## Exercise aim
What lines of the data below hold "light"? Show them.

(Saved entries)
Content starts
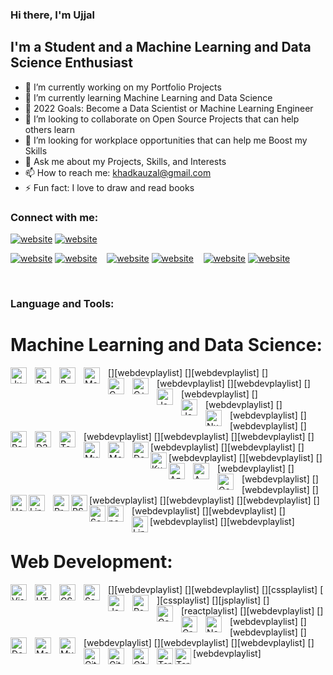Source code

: ### Hi there, I'm Ujjal

<!--
**UzalKhadka/UzalKhadka** is a ✨ _special_ ✨ repository because its `README.md` (this file) appears on your GitHub profile.

Here are some ideas to get you started:


-->

## I'm a Student and a Machine Learning and Data Science Enthusiast

- 🔭 I’m currently working on my Portfolio Projects
- 🌱 I’m currently learning Machine Learning and Data Science
- 🥅 2022 Goals: Become a Data Scientist or Machine Learning Engineer
- 👯 I’m looking to collaborate on Open Source Projects that can help others learn
- 🤔 I’m looking for workplace opportunities that can help me Boost my Skills
- 💬 Ask me about my Projects, Skills, and Interests
- 📫 How to reach me: khadkauzal@gmail.com
- ⚡ Fun fact: I love to draw and read books

### Connect with me:

[![website](./img/globe-light.svg)](https://uzalkhadka.com#gh-light-mode-only)
[![website](./img/globe-dark.svg)](https://uzalkhadka.com#gh-dark-mode-only)
&nbsp;&nbsp;

[![website](./img/linkedin-light.svg)](https://www.linkedin.com/in/ujjal-khadka-b65b19228/#gh-light-mode-only)
[![website](./img/linkedin-dark.svg)](https://www.linkedin.com/in/ujjal-khadka-b65b19228/#gh-dark-mode-only)
&nbsp;&nbsp;
[![website](./img/instagram-light.svg)](https://www.instagram.com/uzalkhadkaa/#gh-light-mode-only)
[![website](./img/instagram-dark.svg)](https://www.instagram.com/uzalkhadkaa/#gh-dark-mode-only)
&nbsp;&nbsp;
[![website](./img/facebook-light.svg)](https://www.facebook.com/usual.khadka#gh-light-mode-only)
[![website](./img/facebook-dark.svg)](https://www.facebook.com/usual.khadka#gh-dark-mode-only)

<!-- &nbsp;&nbsp;
[![website](./img/twitter-light.svg)](https://twitter.com/codestackr#gh-light-mode-only)
[![website](./img/twitter-dark.svg)](https://twitter.com/codestackr#gh-dark-mode-only) -->

<br />

### Language and Tools:

# Machine Learning and Data Science:

<!-- svg icons downloaded from the https://devicon.dev/ -->

<img align="left" alt="Jupyter" width="26px" src="https://cdn.jsdelivr.net/gh/devicons/devicon/icons/jupyter/jupyter-original-wordmark.svg" style="padding-right:10px;" />
[<img align="left" alt="Python" width="26px" src="https://cdn.jsdelivr.net/gh/devicons/devicon/icons/python/python-original-wordmark.svg" style="padding-right:10px;" />][webdevplaylist]
[<img align="left" alt="R" width="26px" src="https://cdn.jsdelivr.net/gh/devicons/devicon/icons/r/r-original.svg" style="padding-right:10px;" />][webdevplaylist]
[<img align="left" alt="Matlab" width="26px" src="https://cdn.jsdelivr.net/gh/devicons/devicon/icons/matlab/matlab-original.svg" style="padding-right:10px;" />][webdevplaylist]
[<img align="left" alt="C" width="26px" src="https://cdn.jsdelivr.net/gh/devicons/devicon/icons/c/c-original.svg" style="padding-right:10px;" />][webdevplaylist]
[<img align="left" alt="C++" width="26px" src="https://cdn.jsdelivr.net/gh/devicons/devicon/icons/cplusplus/cplusplus-original.svg" style="padding-right:10px;" />][webdevplaylist]
[<img align="left" alt="Java" width="26px" src="https://cdn.jsdelivr.net/gh/devicons/devicon/icons/java/java-original.svg" style="padding-right:10px;" />][webdevplaylist]
[<img align="left" alt="JavaScript" width="26px" src="https://cdn.jsdelivr.net/gh/devicons/devicon/icons/javascript/javascript-original.svg" style="padding-right:10px;" />][webdevplaylist]
[<img align="left" alt="Numpy" width="26px" src="https://cdn.jsdelivr.net/gh/devicons/devicon/icons/numpy/numpy-original.svg" style="padding-right:10px;" />][webdevplaylist]
[<img align="left" alt="Pandas" width="26px" src="https://cdn.jsdelivr.net/gh/devicons/devicon/icons/pandas/pandas-original.svg" style="padding-right:10px;" />][webdevplaylist]
[<img align="left" alt="D3.js" width="26px" src="https://cdn.jsdelivr.net/gh/devicons/devicon/icons/d3js/d3js-original.svg" style="padding-right:10px;" />][webdevplaylist]
[<img align="left" alt="TensorFlow" width="26px" src="https://cdn.jsdelivr.net/gh/devicons/devicon/icons/tensorflow/tensorflow-original.svg" style="padding-right:10px;" />][webdevplaylist]
[<img align="left" alt="MySql" width="26px" src="https://cdn.jsdelivr.net/gh/devicons/devicon/icons/mysql/mysql-original.svg" style="padding-right:10px;" />][webdevplaylist]
[<img align="left" alt="MongoDB" width="26px" src="https://cdn.jsdelivr.net/gh/devicons/devicon/icons/mongodb/mongodb-original.svg" style="padding-right:10px;" />][webdevplaylist]
[<img align="left" alt="Docker" width="26px" src="https://cdn.jsdelivr.net/gh/devicons/devicon/icons/docker/docker-original.svg" />][webdevplaylist]
[<img align="left" alt="Kubernetes" width="26px" src="https://cdn.jsdelivr.net/gh/devicons/devicon/icons/kubernetes/kubernetes-plain.svg" />][webdevplaylist]
[<img align="left" alt="Azure" width="26px" src="https://cdn.jsdelivr.net/gh/devicons/devicon/icons/azure/azure-original.svg" style="padding-right:10px;" />][webdevplaylist]
[<img align="left" alt="AWS" width="26px" src="https://cdn.jsdelivr.net/gh/devicons/devicon/icons/amazonwebservices/amazonwebservices-original.svg" style="padding-right:10px;" />][webdevplaylist]
[<img align="left" alt="GoogleCloud" width="26px" src="https://cdn.jsdelivr.net/gh/devicons/devicon/icons/googlecloud/googlecloud-original.svg" style="padding-right:10px;" />][webdevplaylist]
[<img align="left" alt="Heroku" width="26px" src="https://cdn.jsdelivr.net/gh/devicons/devicon/icons/heroku/heroku-original.svg" />][webdevplaylist]
[<img align="left" alt="Linux" width="26px" src="https://cdn.jsdelivr.net/gh/devicons/devicon/icons/linux/linux-original.svg" style="padding-right:10px;" />][webdevplaylist]
[<img align="left" alt="Processing" width="26px" src="https://cdn.jsdelivr.net/gh/devicons/devicon/icons/processing/processing-original.svg" />][webdevplaylist]
[<img align="left" alt="RStudio" width="26px" src="https://cdn.jsdelivr.net/gh/devicons/devicon/icons/rstudio/rstudio-original.svg" />][webdevplaylist]
[<img align="left" alt="Scala" width="26px" src="https://cdn.jsdelivr.net/gh/devicons/devicon/icons/scala/scala-original.svg" />][webdevplaylist]
[<img align="left" alt="postgreSQL" width="26px" src="https://cdn.jsdelivr.net/gh/devicons/devicon/icons/postgresql/postgresql-original.svg" style="padding-right:10px;" />][webdevplaylist]
[<img align="left" alt="Linux" width="26px" src="https://cdn.jsdelivr.net/gh/devicons/devicon/icons/linux/linux-original.svg" />][webdevplaylist]

# Web Development:

[<img align="left" alt="Visual Studio Code" width="26px" src="https://cdn.jsdelivr.net/gh/devicons/devicon/icons/vscode/vscode-original.svg" style="padding-right:10px;" />][webdevplaylist]
[<img align="left" alt="HTML5" width="26px" src="https://cdn.jsdelivr.net/gh/devicons/devicon/icons/html5/html5-original.svg" style="padding-right:10px;" />][webdevplaylist]
[<img align="left" alt="CSS3" width="26px" src="https://cdn.jsdelivr.net/gh/devicons/devicon/icons/css3/css3-original.svg" style="padding-right:10px;" />][cssplaylist]
[<img align="left" alt="Sass" width="26px" src="https://cdn.jsdelivr.net/gh/devicons/devicon/icons/sass/sass-original.svg" style="padding-right:10px;" />][cssplaylist]
[<img align="left" alt="JavaScript" width="26px" src="https://cdn.jsdelivr.net/gh/devicons/devicon/icons/javascript/javascript-original.svg" style="padding-right:10px;" />][jsplaylist]
[<img align="left" alt="React" width="26px" src="https://cdn.jsdelivr.net/gh/devicons/devicon/icons/react/react-original.svg" style="padding-right:10px;" />][reactplaylist]
[<img align="left" alt="Gatsby" width="26px" src="https://cdn.jsdelivr.net/gh/devicons/devicon/icons/gatsby/gatsby-original.svg" style="padding-right:10px;" />][webdevplaylist]
[<img align="left" alt="GraphQL" width="26px" src="https://cdn.jsdelivr.net/gh/devicons/devicon/icons/graphql/graphql-plain.svg" style="padding-right:10px;" />][webdevplaylist]
[<img align="left" alt="Node.js" width="26px" src="https://cdn.jsdelivr.net/gh/devicons/devicon/icons/nodejs/nodejs-original.svg" style="padding-right:10px;" />][webdevplaylist]
[<img align="left" alt="Deno" width="26px" src="./img/deno-light.svg" style="padding-right:10px;" />][webdevplaylist]
[<img align="left" alt="MongoDB" width="26px" src="https://cdn.jsdelivr.net/gh/devicons/devicon/icons/mongodb/mongodb-original.svg" style="padding-right:10px;" />][webdevplaylist]
[<img align="left" alt="MySQL" width="26px" src="https://cdn.jsdelivr.net/gh/devicons/devicon/icons/mysql/mysql-original.svg" style="padding-right:10px;" />][webdevplaylist]
[<img align="left" alt="Git" width="26px" src="https://cdn.jsdelivr.net/gh/devicons/devicon/icons/git/git-original.svg" style="padding-right:10px;" />][webdevplaylist]
[<img align="left" alt="GitHub" width="26px" src="https://user-images.githubusercontent.com/3369400/139447912-e0f43f33-6d9f-45f8-be46-2df5bbc91289.png" style="padding-right:10px;" />](https://www.youtube.com/playlist?list=PLkwxH9e_vrAJ0WbEsFA9W3I1W-g_BTsbt#gh-dark-mode-only)
[<img align="left" alt="GitHub" width="26px" src="https://user-images.githubusercontent.com/3369400/139448065-39a229ba-4b06-434b-bc67-616e2ed80c8f.png" style="padding-right:10px;" />](https://www.youtube.com/playlist?list=PLkwxH9e_vrAJ0WbEsFA9W3I1W-g_BTsbt#gh-light-mode-only)
[<img align="left" alt="Terminal" width="26px" src="./img/terminal-light.svg" />](https://www.youtube.com/playlist?list=PLkwxH9e_vrAJ0WbEsFA9W3I1W-g_BTsbt#gh-light-mode-only)
[<img align="left" alt="Terminal" width="26px" src="./img/terminal-dark.svg" />](https://www.youtube.com/playlist?list=PLkwxH9e_vrAJ0WbEsFA9W3I1W-g_BTsbt#gh-dark-mode-only)

<br />
<br />

[website]: https://uzalkhadka.com
[instagram]: https://www.instagram.com/uzalkhadkaa/
[linkedin]: https://www.linkedin.com/in/ujjal-khadka-b65b19228/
Content ends
## Completed task
[![website](./img/globe-light.svg)](https://uzalkhadka.com#gh-light-mode-only)
[![website](./img/linkedin-light.svg)](https://www.linkedin.com/in/ujjal-khadka-b65b19228/#gh-light-mode-only)
[![website](./img/instagram-light.svg)](https://www.instagram.com/uzalkhadkaa/#gh-light-mode-only)
[![website](./img/facebook-light.svg)](https://www.facebook.com/usual.khadka#gh-light-mode-only)
[![website](./img/twitter-light.svg)](https://twitter.com/codestackr#gh-light-mode-only)
[<img align="left" alt="Deno" width="26px" src="./img/deno-light.svg" style="padding-right:10px;" />][webdevplaylist]
[<img align="left" alt="GitHub" width="26px" src="https://user-images.githubusercontent.com/3369400/139448065-39a229ba-4b06-434b-bc67-616e2ed80c8f.png" style="padding-right:10px;" />](https://www.youtube.com/playlist?list=PLkwxH9e_vrAJ0WbEsFA9W3I1W-g_BTsbt#gh-light-mode-only)
[<img align="left" alt="Terminal" width="26px" src="./img/terminal-light.svg" />](https://www.youtube.com/playlist?list=PLkwxH9e_vrAJ0WbEsFA9W3I1W-g_BTsbt#gh-light-mode-only)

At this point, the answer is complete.